19. Anonymous bank check: Cashier’s checks don’t include your name on them. Slip one in your friend’s mailbox in a card that simply says: “Happy holidays! 2014 is your year!”

20. Gift or prepaid cards: They’re a way to help without saying outright, “I know you’re hurting.” Bank-issued cards (from American Express, MasterCard, and Visa, for instance) can be used anywhere. They can include hefty fees, but carry a bit less risk than store-issued gift cards; in the past, when stores went under, the cards became worthless. Cards specifically marketed as gift cards fall under federal consumer protection laws. Include the receipt with your gift, in case it goes missing. Three reloadable prepaid cards—Bluebird with direct deposit (American Express), H&R Block Emerald Prepaid MasterCard, and Green Dot Card—were tops among 26 cards we recently rated.

Stocking stuffers

21. Chocolate coins.

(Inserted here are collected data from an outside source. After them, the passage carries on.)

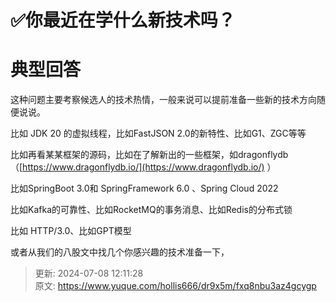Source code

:# ✅你最近在学什么新技术吗？

# 典型回答


这种问题主要考察候选人的技术热情，一般来说可以提前准备一些新的技术方向随便说说。



比如 JDK 20 的虚拟线程，比如FastJSON 2.0的新特性、比如G1、ZGC等等



比如再看某某框架的源码，比如在了解新出的一些框架，如dragonflydb （[https://www.dragonflydb.io/](https://www.dragonflydb.io/) ）



比如SpringBoot 3.0和 SpringFramework 6.0 、Spring Cloud 2022



比如Kafka的可靠性、比如RocketMQ的事务消息、比如Redis的分布式锁



比如 HTTP/3.0、比如GPT模型



或者从我们的八股文中找几个你感兴趣的技术准备一下，



> 更新: 2024-07-08 12:11:28  
> 原文: <https://www.yuque.com/hollis666/dr9x5m/fxq8nbu3az4gcygp>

Find them online at nuts.com and other sites. You may also be able to find chocolate “gelt,” the Jewish version of a stocking stuffer, at Bed Bath & Beyond and some supermarkets.

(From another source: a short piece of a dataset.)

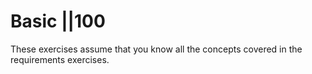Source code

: # Basic ||100

These exercises assume that you know all the concepts covered in the requirements exercises.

22. Piggy bank. Go as upscale as the $1,900 sterling silver bank from Tiffany & Co., or as plain as the plastic porker (about $2.50) from Windy City Novelties.


23. Coupon organizer. The occasional clipper as well as the obsessive-compulsive will appreciate a three-ring-binder filing system like the Deluxe Coupon Organizer II, about $35 at Amazon.


24. Lottery tickets. Tucked in a holiday card, they’re a cute and cheap way to wish someone good luck in the New Year. The odds are infinitesimal, and giving this gift goes against all of our principles of smart saving and investing. But once a year, what the heck.


25. Subscription to Consumer Reports Money AdviserPlease forgive the shameless plug, but 12 months of insightful, razor-sharp advice and money-saving tips? It’s the gift that keeps on giving. 


Editor's Note: This article appeared in the December 2013 issue of Consumer Reports Money Adviser.